In “How to Stay Calm During the Pandemic,” Harvard Kennedy School professor Arthur Brooks parses the difference between risk and uncertainty, between disappointment and regret, and what happens to us when we confuse, in each case, the one for the other.
I appreciate the analysis. I’ve seen — we all have — what happens to language in a crisis. It gets battered and abused. Confusion prevails.
So it’s good to get clear about what we’re actually feeling (e.g., disappointment, not regret.) And it’s helpful to assign agency, to remember what is within our control (very little) and what isn’t (pretty much everything else.) What is known (a few things) and what is unknown (a lot), and maybe even what is unknowable (like when will this be over? which assumes there will be an “over,” which there may or may not be.)
Anyway, when I came to the end of Brooks’ article, I caught a glimpse of something fleeting, like the tail of a dog rounding the corner on the far side of the garage. It was a little throwaway line that made reference to “ordinary life” as something that will resume at some point. When all this is “over.”
I read that and thought, nope.
Ordinary life isn’t what will resume. Ordinary life is what is happening right now, in the midst of all this turmoil.
Quotidian, intimate, human, messy. The ordinary has been re-discovered.
The distribution is unequal, or course, like most things in our culture. Those who work in hospitals, those designated “essential,” those in prison or in a shelter or an ICE camp, they’re probably not going to partake of a whole lot of ordinary. But for those of us staying home, in our rooms, with families, with pets, by ourselves, watching out our windows, watching our TVs, cooking meals, sitting down to eat, going for walks, texting friends, kissing our partners, fighting with our partners, lonely for others, missing those we’ve lost, content in the solitude, restless, bored, this is what ordinary feels like.

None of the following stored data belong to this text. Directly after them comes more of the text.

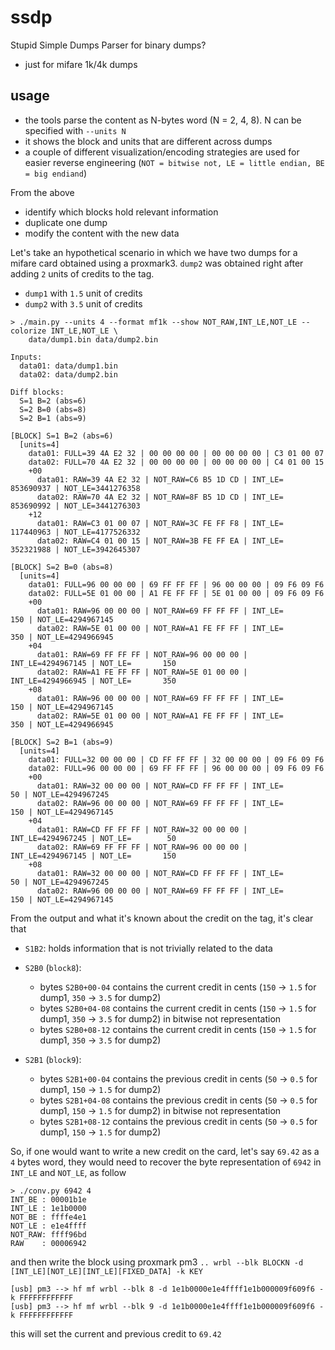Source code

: # ssdp

Stupid Simple Dumps Parser for binary dumps?
- just for mifare 1k/4k dumps

## usage

- the tools parse the content as N-bytes word (N = 2, 4, 8). N can be specified with `--units N`
- it shows the block and units that are different across dumps
- a couple of different visualization/encoding strategies are used for easier reverse engineering (`NOT = bitwise not, LE = little endian, BE = big endiand`)

From the above
- identify which blocks hold relevant information
- duplicate one dump
- modify the content with the new data

Let's take an hypothetical scenario in which we have two dumps for a mifare card obtained using a proxmark3. `dump2` was obtained right after adding `2` units of credits to the tag.
- `dump1` with `1.5` unit of credits
- `dump2` with `3.5` unit of credits

```
> ./main.py --units 4 --format mf1k --show NOT_RAW,INT_LE,NOT_LE --colorize INT_LE,NOT_LE \
    data/dump1.bin data/dump2.bin

Inputs:
  data01: data/dump1.bin
  data02: data/dump2.bin

Diff blocks:
  S=1 B=2 (abs=6)
  S=2 B=0 (abs=8)
  S=2 B=1 (abs=9)

[BLOCK] S=1 B=2 (abs=6)
  [units=4]
    data01: FULL=39 4A E2 32 | 00 00 00 00 | 00 00 00 00 | C3 01 00 07
    data02: FULL=70 4A E2 32 | 00 00 00 00 | 00 00 00 00 | C4 01 00 15
    +00
      data01: RAW=39 4A E2 32 | NOT_RAW=C6 B5 1D CD | INT_LE= 853690937 | NOT_LE=3441276358
      data02: RAW=70 4A E2 32 | NOT_RAW=8F B5 1D CD | INT_LE= 853690992 | NOT_LE=3441276303
    +12
      data01: RAW=C3 01 00 07 | NOT_RAW=3C FE FF F8 | INT_LE= 117440963 | NOT_LE=4177526332
      data02: RAW=C4 01 00 15 | NOT_RAW=3B FE FF EA | INT_LE= 352321988 | NOT_LE=3942645307

[BLOCK] S=2 B=0 (abs=8)
  [units=4]
    data01: FULL=96 00 00 00 | 69 FF FF FF | 96 00 00 00 | 09 F6 09 F6
    data02: FULL=5E 01 00 00 | A1 FE FF FF | 5E 01 00 00 | 09 F6 09 F6
    +00
      data01: RAW=96 00 00 00 | NOT_RAW=69 FF FF FF | INT_LE=       150 | NOT_LE=4294967145
      data02: RAW=5E 01 00 00 | NOT_RAW=A1 FE FF FF | INT_LE=       350 | NOT_LE=4294966945
    +04
      data01: RAW=69 FF FF FF | NOT_RAW=96 00 00 00 | INT_LE=4294967145 | NOT_LE=       150
      data02: RAW=A1 FE FF FF | NOT_RAW=5E 01 00 00 | INT_LE=4294966945 | NOT_LE=       350
    +08
      data01: RAW=96 00 00 00 | NOT_RAW=69 FF FF FF | INT_LE=       150 | NOT_LE=4294967145
      data02: RAW=5E 01 00 00 | NOT_RAW=A1 FE FF FF | INT_LE=       350 | NOT_LE=4294966945

[BLOCK] S=2 B=1 (abs=9)
  [units=4]
    data01: FULL=32 00 00 00 | CD FF FF FF | 32 00 00 00 | 09 F6 09 F6
    data02: FULL=96 00 00 00 | 69 FF FF FF | 96 00 00 00 | 09 F6 09 F6
    +00
      data01: RAW=32 00 00 00 | NOT_RAW=CD FF FF FF | INT_LE=        50 | NOT_LE=4294967245
      data02: RAW=96 00 00 00 | NOT_RAW=69 FF FF FF | INT_LE=       150 | NOT_LE=4294967145
    +04
      data01: RAW=CD FF FF FF | NOT_RAW=32 00 00 00 | INT_LE=4294967245 | NOT_LE=        50
      data02: RAW=69 FF FF FF | NOT_RAW=96 00 00 00 | INT_LE=4294967145 | NOT_LE=       150
    +08
      data01: RAW=32 00 00 00 | NOT_RAW=CD FF FF FF | INT_LE=        50 | NOT_LE=4294967245
      data02: RAW=96 00 00 00 | NOT_RAW=69 FF FF FF | INT_LE=       150 | NOT_LE=4294967145
```

From the output and what it's known about the credit on the tag, it's clear that

- `S1B2`: holds information that is not trivially related to the data

- `S2B0` (`block8`):
    - bytes `S2B0+00-04` contains the current credit in cents (`150` -> `1.5` for dump1, `350` -> `3.5` for dump2)
    - bytes `S2B0+04-08` contains the current credit in cents (`150` -> `1.5` for dump1, `350` -> `3.5` for dump2) in bitwise not representation
    - bytes `S2B0+08-12` contains the current credit in cents (`150` -> `1.5` for dump1, `350` -> `3.5` for dump2)

- `S2B1` (`block9`):
    - bytes `S2B1+00-04` contains the previous credit in cents (`50` -> `0.5` for dump1, `150` -> `1.5` for dump2)
    - bytes `S2B1+04-08` contains the previous credit in cents (`50` -> `0.5` for dump1, `150` -> `1.5` for dump2) in bitwise not representation
    - bytes `S2B1+08-12` contains the previous credit in cents (`50` -> `0.5` for dump1, `150` -> `1.5` for dump2)


So, if one would want to write a new credit on the card, let's say `69.42` as a `4` bytes word, they would need to recover the byte representation of `6942` in `INT_LE` and `NOT_LE`, as follow

```
> ./conv.py 6942 4
INT_BE : 00001b1e
INT_LE : 1e1b0000
NOT_BE : ffffe4e1
NOT_LE : e1e4ffff
NOT_RAW: ffff96bd
RAW    : 00006942
```

and then write the block using proxmark pm3 `.. wrbl --blk BLOCKN -d [INT_LE][NOT_LE][INT_LE][FIXED_DATA] -k KEY`

```
[usb] pm3 --> hf mf wrbl --blk 8 -d 1e1b0000e1e4ffff1e1b000009f609f6 -k FFFFFFFFFFFF
[usb] pm3 --> hf mf wrbl --blk 9 -d 1e1b0000e1e4ffff1e1b000009f609f6 -k FFFFFFFFFFFF
```

this will set the current and previous credit to `69.42`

It’s true that life is circumscribed now, we can’t go places or do things, and we’re facing a horrific death toll that ought to shock us into a new way of being, but likely won’t. The demands of this culture that we earn and spend and produce, produce, produce, will force the acceptance of a false tale that all of this was a one-time thing, an anomaly, nothing to worry about now that it’s over. (“over.”) But right now, the reality of our days, while not normal, given that we’re putting on masks to venture out into a world of shuttered cafes and shops, is nonetheless ordinary. And that’s a good thing.
The lives we left outside the door six weeks ago, two months ago, those lives were not ordinary. For so many of us, those lives were capitulations to a system that requires us to leave behind the ordinary — that which makes us human — so that we can become what the system needs us to be, machine-like and compliant and in service to profit. Such a system can never be ordinary, and it can never have our best interests at heart because it has no heart. And we resist returning to it because it hurts our own hearts to contemplate it.
Of course we’re uncertain and we can’t assess the risks because there is so much we don’t know, and we don’t want to get sick, and we don’t want to see any more of our friends and families to get sick.
But we also resist because we’ve had a minute or two to slow down and look around. We’ve seen our pre-pandemic lives in a harsh new light. The shabbiness of it all gives us pause.
It’s that pause that has the profiteers worried now, and they’re scrambling to get us all “back to work.” For they know that if we’re too long away from the demands of that system that has no heart, we might realize (surprise!) that we prefer the rhythm of our own hearts, that we like being immersed in the ordinary, we like the connection and kinship and pleasure and intimacy of our small daily satisfactions. That if it weren’t for the money we need to keep ourselves afloat, more than a few of us would say, “No thanks.”
And when enough of us figure that out, who knows what might happen?